--- START ---

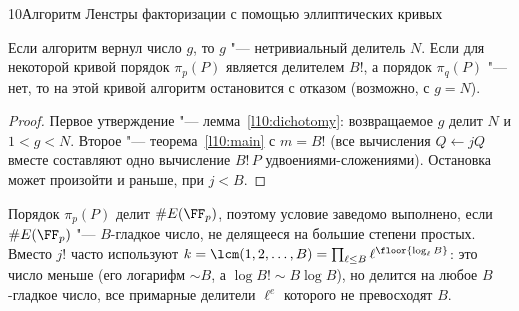 \begin{lecture}{10}{Алгоритм Ленстры факторизации с помощью эллиптических кривых}
\begin{theorem}[корректность]\label{l10:correct}
Если алгоритм вернул число $g$, то $g$ "--- нетривиальный делитель $N$. Если для некоторой
кривой порядок $\pi_p(P)$ является делителем $B!$, а порядок $\pi_q(P)$ "--- нет, то на этой
кривой алгоритм остановится с отказом (возможно, с $g = N$).
\end{theorem}

\begin{proof}
Первое утверждение "--- лемма~\ref{l10:dichotomy}: возвращаемое $g$ делит $N$ и $1 < g < N$.
Второе "--- теорема~\ref{l10:main} с $m = B!$ (все вычисления $Q \gets jQ$ вместе составляют
одно вычисление $B!\,P$ удвоениями-сложениями). Остановка может произойти и раньше, при
$j < B$.
\end{proof}

Порядок $\pi_p(P)$ делит $\#E(\FF_p)$, поэтому условие заведомо выполнено, если $\#E(\FF_p)$
"--- $B$-гладкое число, не делящееся на большие степени простых. Вместо $j!$ часто используют
$k = \lcm(1, 2, \dots, B) = \prod_{\ell \le B} \ell^{\floor{\log_\ell B}}$: это число меньше
(его логарифм $\sim B$, а $\log B! \sim B \log B$), но делится на любое $B$-гладкое число,
все примарные делители $\ell^e$ которого не превосходят $B$.



\end{lecture}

--- END ---

> INSTRUCTIONS TO FOLLOW: Look above for the line with "делит $N$ и $1 < g < N$." and the line with "Вместо $j!$ часто используют"; transcribe both and all lines in between, exactly, and nothing else.

> SOLVED PROBLEM:
Первое утверждение "--- лемма~\ref{l10:dichotomy}: возвращаемое $g$ делит $N$ и $1 < g < N$.
Второе "--- теорема~\ref{l10:main} с $m = B!$ (все вычисления $Q \gets jQ$ вместе составляют
одно вычисление $B!\,P$ удвоениями-сложениями). Остановка может произойти и раньше, при
$j < B$.
\end{proof}

Порядок $\pi_p(P)$ делит $\#E(\FF_p)$, поэтому условие заведомо выполнено, если $\#E(\FF_p)$
"--- $B$-гладкое число, не делящееся на большие степени простых. Вместо $j!$ часто используют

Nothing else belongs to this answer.